YOUR GOAL:
Return each line of the entries that holds the string "their".

———

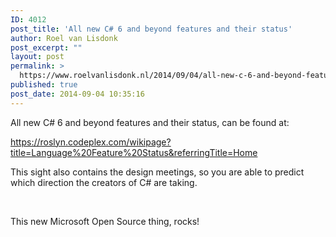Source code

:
 ```yaml
---
ID: 4012
post_title: 'All new C# 6 and beyond features and their status'
author: Roel van Lisdonk
post_excerpt: ""
layout: post
permalink: >
  https://www.roelvanlisdonk.nl/2014/09/04/all-new-c-6-and-beyond-features-and-their-status/
published: true
post_date: 2014-09-04 10:35:16
---
```

<p>All new C# 6 and beyond features and their status, can be found at: </p>  <p><a title="https://roslyn.codeplex.com/wikipage?title=Language%20Feature%20Status&amp;referringTitle=Home" href="https://roslyn.codeplex.com/wikipage?title=Language%20Feature%20Status&amp;referringTitle=Home">https://roslyn.codeplex.com/wikipage?title=Language%20Feature%20Status&amp;referringTitle=Home</a></p>  <p>This sight also contains the design meetings, so you are able to predict which direction the creators of C# are taking.</p>  <p>&#160;</p>  <p>This new Microsoft Open Source thing, rocks!</p>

———

RESULT OF THE TASK:
post_title: 'All new C# 6 and beyond features and their status'
  https://www.roelvanlisdonk.nl/2014/09/04/all-new-c-6-and-beyond-features-and-their-status/
<p>All new C# 6 and beyond features and their status, can be found at: </p>  <p><a title="https://roslyn.codeplex.com/wikipage?title=Language%20Feature%20Status&amp;referringTitle=Home" href="https://roslyn.codeplex.com/wikipage?title=Language%20Feature%20Status&amp;referringTitle=Home">https://roslyn.codeplex.com/wikipage?title=Language%20Feature%20Status&amp;referringTitle=Home</a></p>  <p>This sight also contains the design meetings, so you are able to predict which direction the creators of C# are taking.</p>  <p>&#160;</p>  <p>This new Microsoft Open Source thing, rocks!</p>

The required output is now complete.